-- Opening Marker --

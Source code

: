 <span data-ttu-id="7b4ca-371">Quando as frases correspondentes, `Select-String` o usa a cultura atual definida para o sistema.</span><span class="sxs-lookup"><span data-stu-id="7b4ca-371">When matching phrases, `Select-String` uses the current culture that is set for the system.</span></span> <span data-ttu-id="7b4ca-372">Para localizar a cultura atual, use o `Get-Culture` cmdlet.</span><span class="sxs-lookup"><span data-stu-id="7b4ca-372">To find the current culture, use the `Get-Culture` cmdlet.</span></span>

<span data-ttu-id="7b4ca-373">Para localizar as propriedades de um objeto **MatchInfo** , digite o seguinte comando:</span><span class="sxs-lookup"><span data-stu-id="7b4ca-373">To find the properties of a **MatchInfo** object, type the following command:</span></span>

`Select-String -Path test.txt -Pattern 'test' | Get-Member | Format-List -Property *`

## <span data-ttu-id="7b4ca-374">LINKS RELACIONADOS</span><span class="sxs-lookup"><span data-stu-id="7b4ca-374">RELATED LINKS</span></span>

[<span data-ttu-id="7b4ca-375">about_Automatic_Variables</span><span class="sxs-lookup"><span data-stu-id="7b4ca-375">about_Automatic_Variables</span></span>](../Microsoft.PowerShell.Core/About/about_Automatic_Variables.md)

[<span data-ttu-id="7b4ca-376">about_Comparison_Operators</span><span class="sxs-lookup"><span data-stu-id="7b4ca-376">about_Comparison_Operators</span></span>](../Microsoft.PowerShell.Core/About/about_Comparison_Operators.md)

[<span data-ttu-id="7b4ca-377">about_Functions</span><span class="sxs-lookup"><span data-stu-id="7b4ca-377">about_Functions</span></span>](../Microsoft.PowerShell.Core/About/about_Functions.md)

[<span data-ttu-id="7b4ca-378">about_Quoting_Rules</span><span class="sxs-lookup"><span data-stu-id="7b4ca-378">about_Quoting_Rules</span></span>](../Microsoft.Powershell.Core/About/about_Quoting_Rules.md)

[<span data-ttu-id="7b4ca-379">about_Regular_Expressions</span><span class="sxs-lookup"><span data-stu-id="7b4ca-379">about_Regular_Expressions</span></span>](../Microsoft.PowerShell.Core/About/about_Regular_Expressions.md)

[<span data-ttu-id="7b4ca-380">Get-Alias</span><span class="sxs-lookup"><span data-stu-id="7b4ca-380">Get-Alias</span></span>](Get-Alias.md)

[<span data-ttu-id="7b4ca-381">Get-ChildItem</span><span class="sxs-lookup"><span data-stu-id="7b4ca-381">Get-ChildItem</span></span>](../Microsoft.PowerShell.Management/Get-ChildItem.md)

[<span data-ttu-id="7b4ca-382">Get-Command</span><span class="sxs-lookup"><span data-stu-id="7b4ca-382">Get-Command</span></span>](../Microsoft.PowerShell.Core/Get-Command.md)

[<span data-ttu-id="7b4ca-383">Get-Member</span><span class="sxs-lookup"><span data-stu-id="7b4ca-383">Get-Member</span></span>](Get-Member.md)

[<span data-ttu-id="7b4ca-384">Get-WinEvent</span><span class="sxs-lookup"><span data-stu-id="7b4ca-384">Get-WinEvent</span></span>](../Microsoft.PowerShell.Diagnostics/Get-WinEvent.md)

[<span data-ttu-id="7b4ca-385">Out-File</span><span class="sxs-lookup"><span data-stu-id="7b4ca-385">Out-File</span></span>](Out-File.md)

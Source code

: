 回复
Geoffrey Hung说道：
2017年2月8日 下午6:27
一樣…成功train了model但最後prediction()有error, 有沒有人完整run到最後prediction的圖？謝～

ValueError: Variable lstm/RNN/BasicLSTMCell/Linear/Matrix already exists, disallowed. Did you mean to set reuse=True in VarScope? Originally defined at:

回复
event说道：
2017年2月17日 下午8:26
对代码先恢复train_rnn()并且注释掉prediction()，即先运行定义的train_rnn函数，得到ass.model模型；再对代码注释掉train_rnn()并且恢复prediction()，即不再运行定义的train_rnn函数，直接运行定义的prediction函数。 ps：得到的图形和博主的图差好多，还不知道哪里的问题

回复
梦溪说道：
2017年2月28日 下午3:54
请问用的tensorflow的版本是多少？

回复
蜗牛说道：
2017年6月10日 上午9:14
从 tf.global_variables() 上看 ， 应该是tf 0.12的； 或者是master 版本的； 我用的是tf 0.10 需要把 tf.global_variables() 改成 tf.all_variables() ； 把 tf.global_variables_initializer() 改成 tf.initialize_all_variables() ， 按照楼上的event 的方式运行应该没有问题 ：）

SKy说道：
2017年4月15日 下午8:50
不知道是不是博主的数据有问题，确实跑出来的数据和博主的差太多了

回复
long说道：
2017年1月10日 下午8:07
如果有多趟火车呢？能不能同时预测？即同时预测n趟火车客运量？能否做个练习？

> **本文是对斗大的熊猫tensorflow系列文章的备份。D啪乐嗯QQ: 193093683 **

-- Closing Marker --

Exactly repeat the lines from the line that contains "对代码先恢复train_rn" to the end of the entries, both included, and leave out all other lines.

- [ANSWER TO THE PROBLEM]
对代码先恢复train_rnn()并且注释掉prediction()，即先运行定义的train_rnn函数，得到ass.model模型；再对代码注释掉train_rnn()并且恢复prediction()，即不再运行定义的train_rnn函数，直接运行定义的prediction函数。 ps：得到的图形和博主的图差好多，还不知道哪里的问题

回复
梦溪说道：
2017年2月28日 下午3:54
请问用的tensorflow的版本是多少？

回复
蜗牛说道：
2017年6月10日 上午9:14
从 tf.global_variables() 上看 ， 应该是tf 0.12的； 或者是master 版本的； 我用的是tf 0.10 需要把 tf.global_variables() 改成 tf.all_variables() ； 把 tf.global_variables_initializer() 改成 tf.initialize_all_variables() ， 按照楼上的event 的方式运行应该没有问题 ：）

SKy说道：
2017年4月15日 下午8:50
不知道是不是博主的数据有问题，确实跑出来的数据和博主的差太多了

回复
long说道：
2017年1月10日 下午8:07
如果有多趟火车呢？能不能同时预测？即同时预测n趟火车客运量？能否做个练习？

> **本文是对斗大的熊猫tensorflow系列文章的备份。D啪乐嗯QQ: 193093683 **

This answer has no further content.